Those following the fate of the Chinatown bus should read Steve Bailey’s column this week:
What Southwest Airlines did to the economics of air fares, Liang’s little bus line, Fung Wah Bus, is now doing to the established order of the I-95 bus business. And in an era of overpaid chief executives, Liang, who speaks little English and lives in New York, still drives a bus regularly.
The People’s Bus is one great story, but this, of course, is Boston. Here the powers that be have harassed Liang and his company at every turn….
Peter Pan, like all monopolists, likes the status quo. It has cut its prices on the Boston-New York run, for now, to $35 one-way on the weekdays and $15 on the weekends, only because it must. The moment Fung Wah is gone, those prices are going up, and up substantially. If Fung Wah, a start-up business, has problems that need fixing, the city and state should help it deal with those problems. They should not, however, help a bully protect its turf.
He probably downplays the way that these Chinatown bus operators have been able to carve a niche out of the lack of regulatory oversight and lack of unionized drivers. And as I’ve noted before, some New York reports have listed some connection between a couple of the operators and organized crime - though the extent of the connection is up to speculation.

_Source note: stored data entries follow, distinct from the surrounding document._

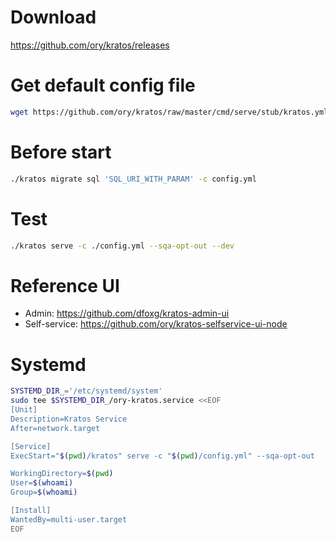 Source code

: # Download
https://github.com/ory/kratos/releases

# Get default config file
```sh
wget https://github.com/ory/kratos/raw/master/cmd/serve/stub/kratos.yml
```

# Before start
```sh
./kratos migrate sql 'SQL_URI_WITH_PARAM' -c config.yml
```

# Test
```sh
./kratos serve -c ./config.yml --sqa-opt-out --dev
```

# Reference UI
- Admin: https://github.com/dfoxg/kratos-admin-ui
- Self-service: https://github.com/ory/kratos-selfservice-ui-node

# Systemd
```sh
SYSTEMD_DIR_='/etc/systemd/system'
sudo tee $SYSTEMD_DIR_/ory-kratos.service <<EOF
[Unit]
Description=Kratos Service
After=network.target

[Service]
ExecStart="$(pwd)/kratos" serve -c "$(pwd)/config.yml" --sqa-opt-out

WorkingDirectory=$(pwd)
User=$(whoami)
Group=$(whoami)

[Install]
WantedBy=multi-user.target
EOF
```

But I’m with Bailey on this: the drawbacks of having an overpriced monopoly, particularly in the transportation between two major cities, exceed those of the lax regulation. And if safety or some other goal were really the issue, the city should figure out what it will take to achieve those goals, rather than simply punish competitors in the field. If the Chinatown operators have to stop the ten-dollar rides to New York, even a twenty dollar ticket is a far superior offering to what the monopolists were offering two years ago.